» Your assignment: Return only the number of lines in the data below where the word "VARCHAR" appears.

» Records for this task:
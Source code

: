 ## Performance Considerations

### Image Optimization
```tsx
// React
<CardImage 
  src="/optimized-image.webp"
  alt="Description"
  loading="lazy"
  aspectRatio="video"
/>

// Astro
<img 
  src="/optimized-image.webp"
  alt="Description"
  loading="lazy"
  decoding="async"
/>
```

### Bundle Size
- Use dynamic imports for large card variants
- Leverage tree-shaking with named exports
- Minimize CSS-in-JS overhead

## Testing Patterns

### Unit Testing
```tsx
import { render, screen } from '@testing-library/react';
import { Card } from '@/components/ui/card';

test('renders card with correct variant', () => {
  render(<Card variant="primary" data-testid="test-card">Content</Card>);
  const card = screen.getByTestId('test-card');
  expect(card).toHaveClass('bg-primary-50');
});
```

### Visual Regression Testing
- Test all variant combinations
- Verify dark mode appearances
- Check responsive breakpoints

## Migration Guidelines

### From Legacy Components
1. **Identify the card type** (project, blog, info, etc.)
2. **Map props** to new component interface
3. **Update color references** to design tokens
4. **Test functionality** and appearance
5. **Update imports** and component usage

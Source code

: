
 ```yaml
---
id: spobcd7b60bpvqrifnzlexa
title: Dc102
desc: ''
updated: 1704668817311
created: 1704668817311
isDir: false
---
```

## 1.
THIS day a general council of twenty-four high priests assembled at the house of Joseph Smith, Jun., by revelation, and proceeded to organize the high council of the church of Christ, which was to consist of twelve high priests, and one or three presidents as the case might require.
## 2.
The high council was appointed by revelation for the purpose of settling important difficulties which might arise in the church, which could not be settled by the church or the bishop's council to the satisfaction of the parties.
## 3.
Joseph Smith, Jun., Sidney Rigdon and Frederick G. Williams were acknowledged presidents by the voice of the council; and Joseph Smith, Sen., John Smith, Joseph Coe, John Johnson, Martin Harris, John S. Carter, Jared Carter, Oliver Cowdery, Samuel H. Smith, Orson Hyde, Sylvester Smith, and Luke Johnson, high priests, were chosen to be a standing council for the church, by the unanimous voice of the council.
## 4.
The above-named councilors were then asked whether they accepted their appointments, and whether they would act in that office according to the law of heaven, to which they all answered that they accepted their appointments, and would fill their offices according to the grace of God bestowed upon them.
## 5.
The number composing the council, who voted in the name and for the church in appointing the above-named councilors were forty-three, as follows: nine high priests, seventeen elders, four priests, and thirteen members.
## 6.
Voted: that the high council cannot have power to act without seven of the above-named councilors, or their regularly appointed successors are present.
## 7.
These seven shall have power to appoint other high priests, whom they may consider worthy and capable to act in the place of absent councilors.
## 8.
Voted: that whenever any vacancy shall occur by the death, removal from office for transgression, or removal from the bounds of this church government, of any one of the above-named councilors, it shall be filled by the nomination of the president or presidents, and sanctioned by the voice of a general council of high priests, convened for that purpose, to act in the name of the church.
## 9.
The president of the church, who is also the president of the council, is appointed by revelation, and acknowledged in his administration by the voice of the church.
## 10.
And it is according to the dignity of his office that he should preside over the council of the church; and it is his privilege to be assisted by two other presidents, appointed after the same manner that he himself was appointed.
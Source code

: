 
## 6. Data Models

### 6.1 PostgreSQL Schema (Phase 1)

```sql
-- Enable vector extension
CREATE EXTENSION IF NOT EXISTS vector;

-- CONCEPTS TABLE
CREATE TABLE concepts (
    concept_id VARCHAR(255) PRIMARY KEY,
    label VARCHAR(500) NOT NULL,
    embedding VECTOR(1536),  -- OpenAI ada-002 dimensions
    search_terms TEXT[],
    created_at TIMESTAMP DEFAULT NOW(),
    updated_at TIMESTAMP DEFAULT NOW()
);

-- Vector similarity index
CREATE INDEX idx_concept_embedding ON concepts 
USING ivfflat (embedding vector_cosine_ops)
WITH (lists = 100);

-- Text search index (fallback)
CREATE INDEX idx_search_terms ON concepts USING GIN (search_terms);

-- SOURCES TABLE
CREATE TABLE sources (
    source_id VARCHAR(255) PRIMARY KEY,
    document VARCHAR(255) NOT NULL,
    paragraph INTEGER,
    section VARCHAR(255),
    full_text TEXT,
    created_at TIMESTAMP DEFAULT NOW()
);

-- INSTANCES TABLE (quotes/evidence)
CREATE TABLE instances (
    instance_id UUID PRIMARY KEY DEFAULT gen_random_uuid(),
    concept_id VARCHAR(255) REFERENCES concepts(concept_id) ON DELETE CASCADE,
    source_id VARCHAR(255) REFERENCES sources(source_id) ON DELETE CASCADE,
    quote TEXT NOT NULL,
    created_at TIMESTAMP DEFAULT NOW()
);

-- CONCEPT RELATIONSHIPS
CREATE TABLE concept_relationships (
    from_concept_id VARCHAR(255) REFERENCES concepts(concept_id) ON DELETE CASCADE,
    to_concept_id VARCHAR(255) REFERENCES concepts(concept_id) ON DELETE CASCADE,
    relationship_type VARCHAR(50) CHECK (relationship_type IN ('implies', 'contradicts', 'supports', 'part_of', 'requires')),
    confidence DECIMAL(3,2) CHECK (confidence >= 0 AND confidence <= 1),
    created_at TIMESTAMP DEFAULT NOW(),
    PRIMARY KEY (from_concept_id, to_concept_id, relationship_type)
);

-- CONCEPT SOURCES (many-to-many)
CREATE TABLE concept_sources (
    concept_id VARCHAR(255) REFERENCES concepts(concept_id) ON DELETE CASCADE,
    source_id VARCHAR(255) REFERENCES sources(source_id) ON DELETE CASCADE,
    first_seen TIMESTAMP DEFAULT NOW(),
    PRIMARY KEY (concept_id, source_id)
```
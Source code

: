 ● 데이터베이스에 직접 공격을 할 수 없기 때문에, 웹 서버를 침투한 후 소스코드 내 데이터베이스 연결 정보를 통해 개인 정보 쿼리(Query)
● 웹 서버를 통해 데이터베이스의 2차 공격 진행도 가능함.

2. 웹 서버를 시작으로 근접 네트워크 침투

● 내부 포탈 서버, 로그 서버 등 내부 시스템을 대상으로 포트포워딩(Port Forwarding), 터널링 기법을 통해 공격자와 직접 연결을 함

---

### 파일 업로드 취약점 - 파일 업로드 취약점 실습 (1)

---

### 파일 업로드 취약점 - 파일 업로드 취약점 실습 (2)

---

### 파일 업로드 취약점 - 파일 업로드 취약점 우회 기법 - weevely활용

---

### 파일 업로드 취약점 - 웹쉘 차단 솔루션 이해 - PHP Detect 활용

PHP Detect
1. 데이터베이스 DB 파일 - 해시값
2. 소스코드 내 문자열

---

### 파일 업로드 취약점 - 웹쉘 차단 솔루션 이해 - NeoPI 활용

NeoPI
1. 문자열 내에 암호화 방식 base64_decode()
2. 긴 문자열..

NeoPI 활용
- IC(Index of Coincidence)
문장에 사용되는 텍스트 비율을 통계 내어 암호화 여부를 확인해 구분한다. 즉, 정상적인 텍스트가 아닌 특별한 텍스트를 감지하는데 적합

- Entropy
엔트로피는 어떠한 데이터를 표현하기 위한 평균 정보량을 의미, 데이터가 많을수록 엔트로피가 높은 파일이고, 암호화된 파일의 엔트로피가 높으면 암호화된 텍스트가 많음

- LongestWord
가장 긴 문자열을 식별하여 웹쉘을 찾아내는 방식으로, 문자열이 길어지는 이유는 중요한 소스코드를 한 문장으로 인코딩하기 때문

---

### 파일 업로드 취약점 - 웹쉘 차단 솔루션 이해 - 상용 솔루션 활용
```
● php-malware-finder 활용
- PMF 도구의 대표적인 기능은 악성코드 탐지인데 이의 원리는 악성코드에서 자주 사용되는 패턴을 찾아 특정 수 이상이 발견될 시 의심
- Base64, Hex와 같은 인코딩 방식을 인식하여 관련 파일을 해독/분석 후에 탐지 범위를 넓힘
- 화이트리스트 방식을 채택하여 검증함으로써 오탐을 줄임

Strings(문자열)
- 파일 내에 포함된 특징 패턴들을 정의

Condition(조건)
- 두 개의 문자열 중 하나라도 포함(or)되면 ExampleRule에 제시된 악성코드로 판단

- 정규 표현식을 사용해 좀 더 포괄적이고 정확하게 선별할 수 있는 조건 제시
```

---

» Worked solution: 12